In traditional IEEE 802.11 based systems, when node density is high, concurrent broadcast transmissions tend to lack spatial separation. Synchronous systems overcome this drawback by using a hierarchical synchronous periodic channel structure. In such systems, nodes find a primary sub-resource (or slot) to transmit within each broadcast interval (K slots) in a distributed manner with the intervals recurring over time. Thus, the selected slot used by a device is a recurring communications resource.
For selecting and re-selecting the primary resource in a distributed manner, a node may sense the channel at different points in time, e.g., periodically. Since a node cannot sense while it is transmitting, to sense the primary resource, it typically remains silent or transmits in a secondary resource during these update intervals. However, both of these methods have drawbacks. If the node is silent during an entire interval, the overhead is significant, and more importantly, it may not be able to meet the requirement of transmitting in every broadcast interval imposed by systems such as safety broadcast in IEEE 802.11p. Instead, if the node transmits on a secondary resource during update intervals, the performance tends to degrade both in the primary and secondary resources due to the reduction in the number of effective sub-resources and/or poor spatial separation among transmitting nodes.

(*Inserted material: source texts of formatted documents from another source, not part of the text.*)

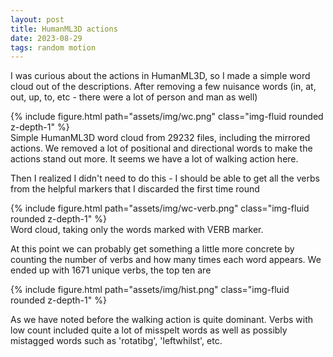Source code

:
 ```yaml
---
layout: post
title: HumanML3D actions
date: 2023-08-29
tags: random motion
---
```


I was curious about the actions in HumanML3D, so I made a simple word cloud out of the descriptions. After removing a few nuisance words (in, at, out, up, to, etc - there were a lot of person and man as well)

<div class="row mt-3">
    <div class="col-sm mt-3 mt-md-0">
        {% include figure.html path="assets/img/wc.png" class="img-fluid rounded z-depth-1" %}
    </div>
</div>
<div class="caption">
    Simple HumanML3D word cloud from 29232 files, including the mirrored actions. We removed a lot of positional and directional words to make the actions stand out more. It seems we have a lot of walking action here.
</div>

Then I realized I didn't need to do this - I should be able to get all the verbs from the helpful markers that I discarded the first time round

<div class="row mt-3">
    <div class="col-sm mt-3 mt-md-0">
        {% include figure.html path="assets/img/wc-verb.png" class="img-fluid rounded z-depth-1" %}
    </div>
</div>
<div class="caption">
    Word cloud, taking only the words marked with VERB marker.
</div>

At this point we can probably get something a little more concrete by counting the number of verbs and how many times each word appears. We ended up with 1671 unique verbs, the top ten are

<div class="row mt-3">
    <div class="col-sm mt-3 mt-md-0">
        {% include figure.html path="assets/img/hist.png" class="img-fluid rounded z-depth-1" %}
    </div>
</div>

As we have noted before the walking action is quite dominant. Verbs with low count included quite a lot of misspelt words as well as possibly mistagged words such as 'rotatibg', 'leftwhilst', etc.
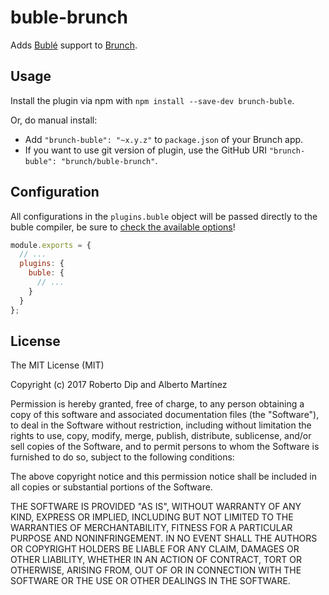 # buble-brunch

Adds [Bublé](https://gitlab.com/Rich-Harris/buble) support to
[Brunch](http://brunch.io).

## Usage

Install the plugin via npm with `npm install --save-dev brunch-buble`.

Or, do manual install:

* Add `"brunch-buble": "~x.y.z"` to `package.json` of your Brunch app.
* If you want to use git version of plugin, use the GitHub URI
`"brunch-buble": "brunch/buble-brunch"`.

## Configuration

All configurations in the `plugins.buble` object will be passed directly to the
buble compiler, be sure to [check the available options](https://buble.surge.sh/guide/#using-the-javascript-api)!

```js
module.exports = {
  // ...
  plugins: {
    buble: {
      // ...
    }
  }
};
```

## License

The MIT License (MIT)

Copyright (c) 2017 Roberto Dip and Alberto Martínez

Permission is hereby granted, free of charge, to any person obtaining a copy
of this software and associated documentation files (the "Software"), to deal
in the Software without restriction, including without limitation the rights
to use, copy, modify, merge, publish, distribute, sublicense, and/or sell
copies of the Software, and to permit persons to whom the Software is
furnished to do so, subject to the following conditions:

The above copyright notice and this permission notice shall be included in
all copies or substantial portions of the Software.

THE SOFTWARE IS PROVIDED "AS IS", WITHOUT WARRANTY OF ANY KIND, EXPRESS OR
IMPLIED, INCLUDING BUT NOT LIMITED TO THE WARRANTIES OF MERCHANTABILITY,
FITNESS FOR A PARTICULAR PURPOSE AND NONINFRINGEMENT. IN NO EVENT SHALL THE
AUTHORS OR COPYRIGHT HOLDERS BE LIABLE FOR ANY CLAIM, DAMAGES OR OTHER
LIABILITY, WHETHER IN AN ACTION OF CONTRACT, TORT OR OTHERWISE, ARISING FROM,
OUT OF OR IN CONNECTION WITH THE SOFTWARE OR THE USE OR OTHER DEALINGS IN
THE SOFTWARE.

In view of the above discussion it should be appreciated that there is a need for improved methods and/or apparatus which allow a device to sense channel and/or other conditions without having to let an entire transmission interval go to waste and/or without requiring the use of a secondary alternative resource for transmission purposes while measurements are made in the primary resource, e.g., time slot. It would be desirable, from the perspective of accurately estimating channel conditions, if in it at least some, but not necessarily all time intervals, if the channel sensing was performed when it is likely that other devices, e.g., peer to peer devices using the same resource, were transmitting.